Statistics question?

The scores between 82-90 shouldn't be 13.6%, the answer is incorrect.

The z score for 82 is: (82 - 72.3) / 8.9 = 1.09

This correlates to a probability of 0.8621 (Using the standard normal distribution table found in the back of most statistics textbooks)

The z score for 90 is: (90 - 72.3) / 8.9 = 1.99

This correlates to a probability of 0.9767

The probability then, equals (0.9767 - 0.8621) = 0.1146, or 11.46%

If a table is not given in the book that the question comes from, maybe they want you to estimate a lot and say that it's approx 1 std. deviation above the mean and approx. 2 std. deviations above the mean. That's the only reason I can think of for that answer.

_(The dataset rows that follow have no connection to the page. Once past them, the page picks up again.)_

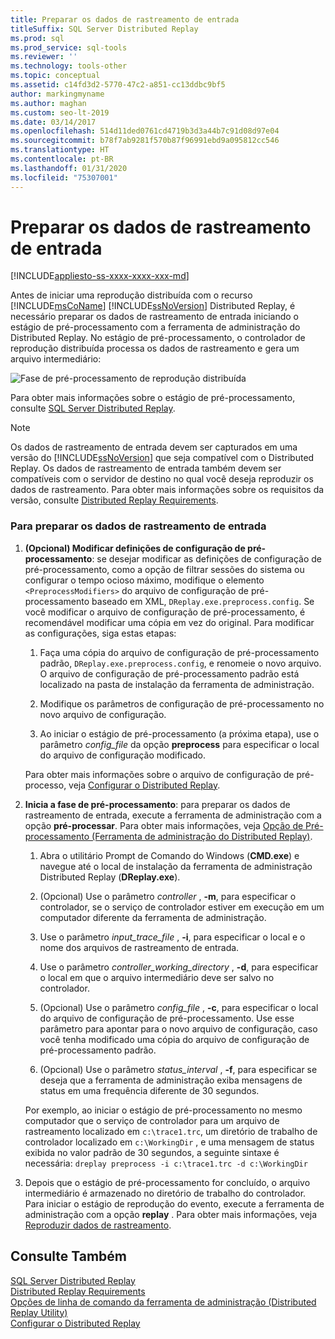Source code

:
 ```yaml
---
title: Preparar os dados de rastreamento de entrada
titleSuffix: SQL Server Distributed Replay
ms.prod: sql
ms.prod_service: sql-tools
ms.reviewer: ''
ms.technology: tools-other
ms.topic: conceptual
ms.assetid: c14fd3d2-5770-47c2-a851-cc13ddbc9bf5
author: markingmyname
ms.author: maghan
ms.custom: seo-lt-2019
ms.date: 03/14/2017
ms.openlocfilehash: 514d11ded0761cd4719b3d3a44b7c91d08d97e04
ms.sourcegitcommit: b78f7ab9281f570b87f96991ebd9a095812cc546
ms.translationtype: HT
ms.contentlocale: pt-BR
ms.lasthandoff: 01/31/2020
ms.locfileid: "75307001"
---
```

# <a name="prepare-the-input-trace-data"></a>Preparar os dados de rastreamento de entrada

[!INCLUDE[appliesto-ss-xxxx-xxxx-xxx-md](../../includes/appliesto-ss-xxxx-xxxx-xxx-md.md)]

Antes de iniciar uma reprodução distribuída com o recurso [!INCLUDE[msCoName](../../includes/msconame-md.md)] [!INCLUDE[ssNoVersion](../../includes/ssnoversion-md.md)] Distributed Replay, é necessário preparar os dados de rastreamento de entrada iniciando o estágio de pré-processamento com a ferramenta de administração do Distributed Replay. No estágio de pré-processamento, o controlador de reprodução distribuída processa os dados de rastreamento e gera um arquivo intermediário:  
  
 ![Fase de pré-processamento de reprodução distribuída](../../tools/distributed-replay/media/preprocess.gif "Fase de pré-processamento de reprodução distribuída")  
  
 Para obter mais informações sobre o estágio de pré-processamento, consulte [SQL Server Distributed Replay](../../tools/distributed-replay/sql-server-distributed-replay.md).  
  
> [!NOTE]  
>  Os dados de rastreamento de entrada devem ser capturados em uma versão do [!INCLUDE[ssNoVersion](../../includes/ssnoversion-md.md)] que seja compatível com o Distributed Replay. Os dados de rastreamento de entrada também devem ser compatíveis com o servidor de destino no qual você deseja reproduzir os dados de rastreamento. Para obter mais informações sobre os requisitos da versão, consulte [Distributed Replay Requirements](../../tools/distributed-replay/distributed-replay-requirements.md).  
  
### <a name="to-prepare-the-input-trace-data"></a>Para preparar os dados de rastreamento de entrada  
  
1.  **(Opcional) Modificar definições de configuração de pré-processamento**: se desejar modificar as definições de configuração de pré-processamento, como a opção de filtrar sessões do sistema ou configurar o tempo ocioso máximo, modifique o elemento `<PreprocessModifiers>` do arquivo de configuração de pré-processamento baseado em XML, `DReplay.exe.preprocess.config`. Se você modificar o arquivo de configuração de pré-processamento, é recomendável modificar uma cópia em vez do original. Para modificar as configurações, siga estas etapas:  
  
    1.  Faça uma cópia do arquivo de configuração de pré-processamento padrão, `DReplay.exe.preprocess.config`, e renomeie o novo arquivo. O arquivo de configuração de pré-processamento padrão está localizado na pasta de instalação da ferramenta de administração.  
  
    2.  Modifique os parâmetros de configuração de pré-processamento no novo arquivo de configuração.  
  
    3.  Ao iniciar o estágio de pré-processamento (a próxima etapa), use o parâmetro *config_file* da opção **preprocess** para especificar o local do arquivo de configuração modificado.  
  
     Para obter mais informações sobre o arquivo de configuração de pré-processo, veja [Configurar o Distributed Replay](../../tools/distributed-replay/configure-distributed-replay.md).  
  
2.  **Inicia a fase de pré-processamento**: para preparar os dados de rastreamento de entrada, execute a ferramenta de administração com a opção **pré-processar**. Para obter mais informações, veja [Opção de Pré-processamento &#40;Ferramenta de administração do Distributed Replay&#41;](../../tools/distributed-replay/preprocess-option-distributed-replay-administration-tool.md).  
  
    1.  Abra o utilitário Prompt de Comando do Windows (**CMD.exe**) e navegue até o local de instalação da ferramenta de administração Distributed Replay (**DReplay.exe**).  
  
    2.  (Opcional) Use o parâmetro *controller* , **-m**, para especificar o controlador, se o serviço de controlador estiver em execução em um computador diferente da ferramenta de administração.  
  
    3.  Use o parâmetro *input_trace_file* , **-i**, para especificar o local e o nome dos arquivos de rastreamento de entrada.  
  
    4.  Use o parâmetro *controller_working_directory* , **-d**, para especificar o local em que o arquivo intermediário deve ser salvo no controlador.  
  
    5.  (Opcional) Use o parâmetro *config_file* , **-c**, para especificar o local do arquivo de configuração de pré-processamento. Use esse parâmetro para apontar para o novo arquivo de configuração, caso você tenha modificado uma cópia do arquivo de configuração de pré-processamento padrão.  
  
    6.  (Opcional) Use o parâmetro *status_interval* , **-f**, para especificar se deseja que a ferramenta de administração exiba mensagens de status em uma frequência diferente de 30 segundos.  
  
     Por exemplo, ao iniciar o estágio de pré-processamento no mesmo computador que o serviço de controlador para um arquivo de rastreamento localizado em `c:\trace1.trc`, um diretório de trabalho de controlador localizado em `c:\WorkingDir` , e uma mensagem de status exibida no valor padrão de 30 segundos, a seguinte sintaxe é necessária: `dreplay preprocess -i c:\trace1.trc -d c:\WorkingDir`  
  
3.  Depois que o estágio de pré-processamento for concluído, o arquivo intermediário é armazenado no diretório de trabalho do controlador. Para iniciar o estágio de reprodução do evento, execute a ferramenta de administração com a opção **replay** . Para obter mais informações, veja [Reproduzir dados de rastreamento](../../tools/distributed-replay/replay-trace-data.md).  
  
## <a name="see-also"></a>Consulte Também  
 [SQL Server Distributed Replay](../../tools/distributed-replay/sql-server-distributed-replay.md)   
 [Distributed Replay Requirements](../../tools/distributed-replay/distributed-replay-requirements.md)   
 [Opções de linha de comando da ferramenta de administração &#40;Distributed Replay Utility&#41;](../../tools/distributed-replay/administration-tool-command-line-options-distributed-replay-utility.md)   
 [Configurar o Distributed Replay](../../tools/distributed-replay/configure-distributed-replay.md)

Assuming that the scores are normally distributed. I agree with you conclusion. I'm not sure why the answer provided is 13.6%.

For any normal random variable X with mean μ and standard deviation σ, X ~ Normal(μ, σ)

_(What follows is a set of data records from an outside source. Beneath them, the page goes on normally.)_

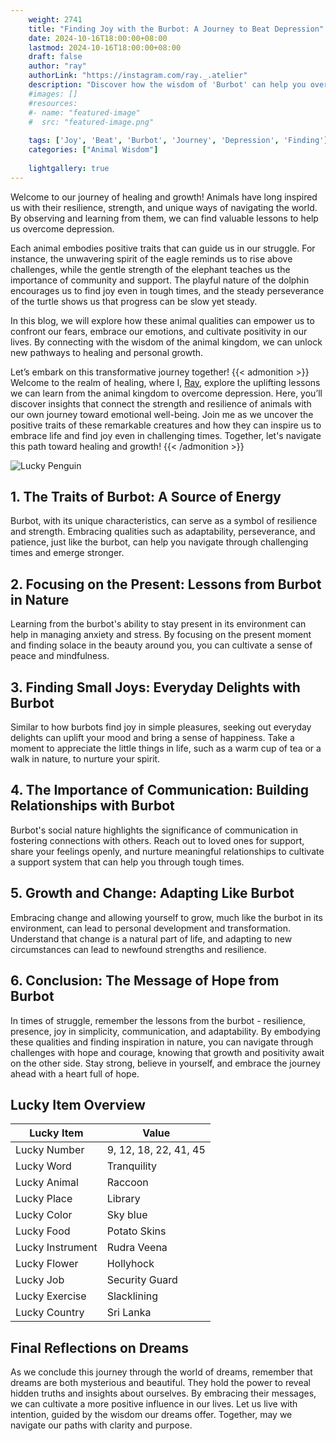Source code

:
 ```yaml
---
    weight: 2741
    title: "Finding Joy with the Burbot: A Journey to Beat Depression"  # Assuming 'title' column exists
    date: 2024-10-16T18:00:00+08:00
    lastmod: 2024-10-16T18:00:00+08:00
    draft: false
    author: "ray"
    authorLink: "https://instagram.com/ray._.atelier"
    description: "Discover how the wisdom of 'Burbot' can help you overcome depression and find joy in your life journey."
    #images: []
    #resources:
    #- name: "featured-image"
    #  src: "featured-image.png"
    
    tags: ['Joy', 'Beat', 'Burbot', 'Journey', 'Depression', 'Finding']
    categories: ["Animal Wisdom"]
    
    lightgallery: true
---
```

    
Welcome to our journey of healing and growth! Animals have long inspired us with their resilience, strength, and unique ways of navigating the world. By observing and learning from them, we can find valuable lessons to help us overcome depression.

Each animal embodies positive traits that can guide us in our struggle. For instance, the unwavering spirit of the eagle reminds us to rise above challenges, while the gentle strength of the elephant teaches us the importance of community and support. The playful nature of the dolphin encourages us to find joy even in tough times, and the steady perseverance of the turtle shows us that progress can be slow yet steady.

In this blog, we will explore how these animal qualities can empower us to confront our fears, embrace our emotions, and cultivate positivity in our lives. By connecting with the wisdom of the animal kingdom, we can unlock new pathways to healing and personal growth.

Let’s embark on this transformative journey together!
{{< admonition >}}
Welcome to the realm of healing, where I, [Ray](https://instagram.com/ray._.atelier), explore the uplifting lessons we can learn from the animal kingdom to overcome depression. Here, you’ll discover insights that connect the strength and resilience of animals with our own journey toward emotional well-being. Join me as we uncover the positive traits of these remarkable creatures and how they can inspire us to embrace life and find joy even in challenging times. Together, let's navigate this path toward healing and growth!
{{< /admonition >}}

![Lucky Penguin](https://cdn.pixabay.com/photo/2024/09/07/02/34/penguins-9028827_1280.jpg "Lucky Penguin")

## 1. The Traits of Burbot: A Source of Energy
Burbot, with its unique characteristics, can serve as a symbol of resilience and strength. Embracing qualities such as adaptability, perseverance, and patience, just like the burbot, can help you navigate through challenging times and emerge stronger.

## 2. Focusing on the Present: Lessons from Burbot in Nature
Learning from the burbot's ability to stay present in its environment can help in managing anxiety and stress. By focusing on the present moment and finding solace in the beauty around you, you can cultivate a sense of peace and mindfulness.

## 3. Finding Small Joys: Everyday Delights with Burbot
Similar to how burbots find joy in simple pleasures, seeking out everyday delights can uplift your mood and bring a sense of happiness. Take a moment to appreciate the little things in life, such as a warm cup of tea or a walk in nature, to nurture your spirit.

## 4. The Importance of Communication: Building Relationships with Burbot
Burbot's social nature highlights the significance of communication in fostering connections with others. Reach out to loved ones for support, share your feelings openly, and nurture meaningful relationships to cultivate a support system that can help you through tough times.

## 5. Growth and Change: Adapting Like Burbot
Embracing change and allowing yourself to grow, much like the burbot in its environment, can lead to personal development and transformation. Understand that change is a natural part of life, and adapting to new circumstances can lead to newfound strengths and resilience.

## 6. Conclusion: The Message of Hope from Burbot
In times of struggle, remember the lessons from the burbot - resilience, presence, joy in simplicity, communication, and adaptability. By embodying these qualities and finding inspiration in nature, you can navigate through challenges with hope and courage, knowing that growth and positivity await on the other side. Stay strong, believe in yourself, and embrace the journey ahead with a heart full of hope.


## Lucky Item Overview
| Lucky Item          | Value              |
|---------------|--------------------|
| Lucky Number        | 9, 12, 18, 22, 41, 45  |
| Lucky Word          | Tranquility |
| Lucky Animal        | Raccoon |
| Lucky Place         | Library     |
| Lucky Color         | Sky blue     |
| Lucky Food          | Potato Skins      |
| Lucky Instrument    | Rudra Veena |
| Lucky Flower        | Hollyhock    |
| Lucky Job           | Security Guard       |
| Lucky Exercise      | Slacklining  |
| Lucky Country       | Sri Lanka    |


##  Final Reflections on Dreams

As we conclude this journey through the world of dreams, remember that dreams are both mysterious and beautiful. They hold the power to reveal hidden truths and insights about ourselves. By embracing their messages, we can cultivate a more positive influence in our lives. Let us live with intention, guided by the wisdom our dreams offer. Together, may we navigate our paths with clarity and purpose.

you can translate into standard normal units by:

Z = (X - μ) / σ

where Z ~ Normal(μ = 0, σ = 1). You can then use the standard normal cdf tables to get probabilities.

Let X be the average score of the test

X ~ Normal( 72.3 , 8.9 )

Find: P( 81.2 < X < 90.1 )

= P(( 81.2 - 72.3 ) / 8.9 ) < Z < ( 90.1 - 72.3 ) / 8.9 )

= P( 1 < Z < 2 )

= P( Z < 2 ) - P( Z < 1 )

= 0.9772499 - 0.8413447

= 0.1359051

X ~ Normal( 72.3 , 8.9 )

Find: P( 82 < X < 90 )

= P(( 82 - 72.3 ) / 8.9 ) < Z < ( 90 - 72.3 ) / 8.9 )

= P( 1.089888 < Z < 1.988764 )

= P( Z < 1.988764 ) - P( Z < 1.089888 )

= 0.9766364 - 0.8621187

= 0.1145177

essentially because the scores must be whole numbers.

I grant I would be happier between 81 and 90 but so be it.